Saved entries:
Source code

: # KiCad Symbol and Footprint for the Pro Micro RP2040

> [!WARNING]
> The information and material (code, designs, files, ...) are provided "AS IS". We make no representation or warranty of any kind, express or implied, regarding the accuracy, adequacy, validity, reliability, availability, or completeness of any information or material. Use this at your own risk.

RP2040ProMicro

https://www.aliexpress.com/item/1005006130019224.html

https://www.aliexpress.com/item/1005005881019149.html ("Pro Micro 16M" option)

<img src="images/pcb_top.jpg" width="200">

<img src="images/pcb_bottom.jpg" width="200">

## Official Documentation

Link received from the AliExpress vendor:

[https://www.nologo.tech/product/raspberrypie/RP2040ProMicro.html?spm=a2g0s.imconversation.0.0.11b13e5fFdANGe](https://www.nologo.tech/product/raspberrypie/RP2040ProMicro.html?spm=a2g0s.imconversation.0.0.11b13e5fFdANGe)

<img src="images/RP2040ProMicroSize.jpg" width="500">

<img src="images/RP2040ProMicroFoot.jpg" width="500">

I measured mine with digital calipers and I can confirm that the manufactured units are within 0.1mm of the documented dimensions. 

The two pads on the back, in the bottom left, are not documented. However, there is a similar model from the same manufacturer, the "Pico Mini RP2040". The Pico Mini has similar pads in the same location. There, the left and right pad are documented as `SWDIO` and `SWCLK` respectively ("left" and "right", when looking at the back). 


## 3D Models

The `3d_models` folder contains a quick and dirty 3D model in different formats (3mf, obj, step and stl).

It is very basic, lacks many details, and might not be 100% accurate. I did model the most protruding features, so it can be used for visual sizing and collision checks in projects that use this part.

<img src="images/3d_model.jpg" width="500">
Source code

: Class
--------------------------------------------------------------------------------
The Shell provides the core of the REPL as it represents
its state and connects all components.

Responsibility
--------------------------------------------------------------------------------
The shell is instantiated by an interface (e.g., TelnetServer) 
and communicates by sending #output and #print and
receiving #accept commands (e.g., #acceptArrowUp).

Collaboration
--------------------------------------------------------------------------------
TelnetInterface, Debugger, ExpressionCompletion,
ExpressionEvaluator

WORK INSTRUCTION ->
Reproduce the lines from the one with "and communicates by" to the end of the data exactly, leaving out every earlier line.

OUTPUT FOR THIS TASK ->
and communicates by sending #output and #print and
receiving #accept commands (e.g., #acceptArrowUp).

Collaboration
--------------------------------------------------------------------------------
TelnetInterface, Debugger, ExpressionCompletion,
ExpressionEvaluator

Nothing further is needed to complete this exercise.